#### PROBLEM DETAILS
Report how many lines in the records below hold the word "Keyboard". Add nothing to the number.

#### Dataset entries
::::::::::
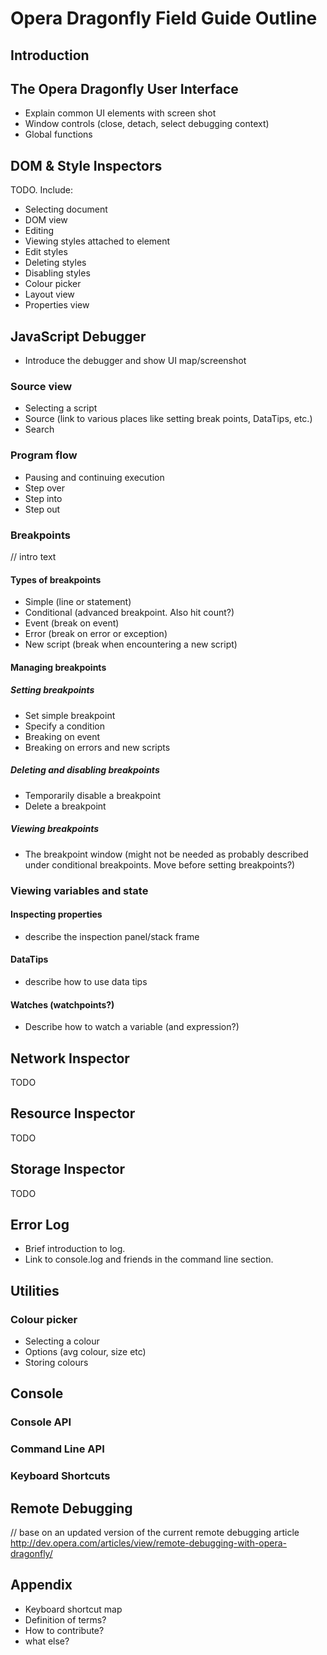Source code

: # Opera Dragonfly Field Guide Outline #

## Introduction ##

## The Opera Dragonfly User Interface ##

* Explain common UI elements with screen shot
* Window controls (close, detach, select debugging context)
* Global functions

## DOM & Style Inspectors ##
TODO. Include:
* Selecting document
* DOM view
* Editing
* Viewing styles attached to element
* Edit styles
* Deleting styles
* Disabling styles
* Colour picker
* Layout view
* Properties view

## JavaScript Debugger ##
* Introduce the debugger and show UI map/screenshot 

### Source view ###
* Selecting a script
* Source (link to various places like setting break points, DataTips, etc.)
* Search

### Program flow ###
* Pausing and continuing execution 
* Step over
* Step into
* Step out

### Breakpoints ###
// intro text

#### Types of breakpoints ####
* Simple (line or statement)
* Conditional (advanced breakpoint. Also hit count?)
* Event (break on event)
* Error (break on error or exception)
* New script (break when encountering a new script)

#### Managing breakpoints ####

##### Setting breakpoints #####
* Set simple breakpoint
* Specify a condition 
* Breaking on event
* Breaking on errors and new scripts

##### Deleting and disabling breakpoints #####
* Temporarily disable a breakpoint
* Delete a breakpoint

##### Viewing breakpoints #####
* The breakpoint window (might not be needed as probably described under conditional breakpoints. Move before setting breakpoints?)

### Viewing variables and state ###

#### Inspecting properties ####
* describe the inspection panel/stack frame

#### DataTips ####
* describe how to use data tips 

#### Watches (watchpoints?) ####
* Describe how to watch a variable (and expression?)

## Network Inspector ##
TODO

## Resource Inspector ##
TODO

## Storage Inspector ##
TODO

## Error Log ##
* Brief introduction to log. 
* Link to console.log and friends in the command line section.

## Utilities ##
### Colour picker ###
* Selecting a colour
* Options (avg colour, size etc)
* Storing colours 

## Console ##
### Console API
### Command Line API
### Keyboard Shortcuts

## Remote Debugging ##
// base on an updated version of the current remote debugging article http://dev.opera.com/articles/view/remote-debugging-with-opera-dragonfly/

## Appendix ##
* Keyboard shortcut map
* Definition of terms?
* How to contribute?
* what else?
::::::::::
#### SOLUTION TO THIS EXERCISE
2